:: Source data ::

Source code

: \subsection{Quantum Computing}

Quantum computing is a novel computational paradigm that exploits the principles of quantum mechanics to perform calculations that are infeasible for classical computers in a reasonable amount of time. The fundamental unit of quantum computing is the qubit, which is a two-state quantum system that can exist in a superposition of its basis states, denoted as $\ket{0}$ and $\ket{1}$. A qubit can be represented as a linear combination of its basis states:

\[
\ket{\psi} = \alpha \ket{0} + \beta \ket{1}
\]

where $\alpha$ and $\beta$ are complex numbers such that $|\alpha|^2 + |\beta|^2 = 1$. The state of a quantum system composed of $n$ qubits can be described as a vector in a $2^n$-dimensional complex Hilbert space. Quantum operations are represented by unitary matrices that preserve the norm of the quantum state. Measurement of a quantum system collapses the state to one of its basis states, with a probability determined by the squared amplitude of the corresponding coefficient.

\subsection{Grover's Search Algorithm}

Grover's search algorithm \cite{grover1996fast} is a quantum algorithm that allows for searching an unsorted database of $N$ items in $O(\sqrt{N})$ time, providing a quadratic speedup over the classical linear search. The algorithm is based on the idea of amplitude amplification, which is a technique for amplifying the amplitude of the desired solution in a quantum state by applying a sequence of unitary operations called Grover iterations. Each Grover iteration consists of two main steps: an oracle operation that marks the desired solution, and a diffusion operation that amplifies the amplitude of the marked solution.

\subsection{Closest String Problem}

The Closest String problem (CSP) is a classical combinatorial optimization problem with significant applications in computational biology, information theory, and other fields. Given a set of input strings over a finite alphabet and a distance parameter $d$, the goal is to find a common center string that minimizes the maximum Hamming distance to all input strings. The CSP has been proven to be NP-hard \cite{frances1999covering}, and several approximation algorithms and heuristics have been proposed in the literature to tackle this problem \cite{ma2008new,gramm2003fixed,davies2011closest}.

:::

• Exercise brief: What is needed is an exact copy of all the records above.

• Answer for this exercise:
Source code

: \subsection{Quantum Computing}

Quantum computing is a novel computational paradigm that exploits the principles of quantum mechanics to perform calculations that are infeasible for classical computers in a reasonable amount of time. The fundamental unit of quantum computing is the qubit, which is a two-state quantum system that can exist in a superposition of its basis states, denoted as $\ket{0}$ and $\ket{1}$. A qubit can be represented as a linear combination of its basis states:

\[
\ket{\psi} = \alpha \ket{0} + \beta \ket{1}
\]

where $\alpha$ and $\beta$ are complex numbers such that $|\alpha|^2 + |\beta|^2 = 1$. The state of a quantum system composed of $n$ qubits can be described as a vector in a $2^n$-dimensional complex Hilbert space. Quantum operations are represented by unitary matrices that preserve the norm of the quantum state. Measurement of a quantum system collapses the state to one of its basis states, with a probability determined by the squared amplitude of the corresponding coefficient.

\subsection{Grover's Search Algorithm}

Grover's search algorithm \cite{grover1996fast} is a quantum algorithm that allows for searching an unsorted database of $N$ items in $O(\sqrt{N})$ time, providing a quadratic speedup over the classical linear search. The algorithm is based on the idea of amplitude amplification, which is a technique for amplifying the amplitude of the desired solution in a quantum state by applying a sequence of unitary operations called Grover iterations. Each Grover iteration consists of two main steps: an oracle operation that marks the desired solution, and a diffusion operation that amplifies the amplitude of the marked solution.

\subsection{Closest String Problem}

The Closest String problem (CSP) is a classical combinatorial optimization problem with significant applications in computational biology, information theory, and other fields. Given a set of input strings over a finite alphabet and a distance parameter $d$, the goal is to find a common center string that minimizes the maximum Hamming distance to all input strings. The CSP has been proven to be NP-hard \cite{frances1999covering}, and several approximation algorithms and heuristics have been proposed in the literature to tackle this problem \cite{ma2008new,gramm2003fixed,davies2011closest}.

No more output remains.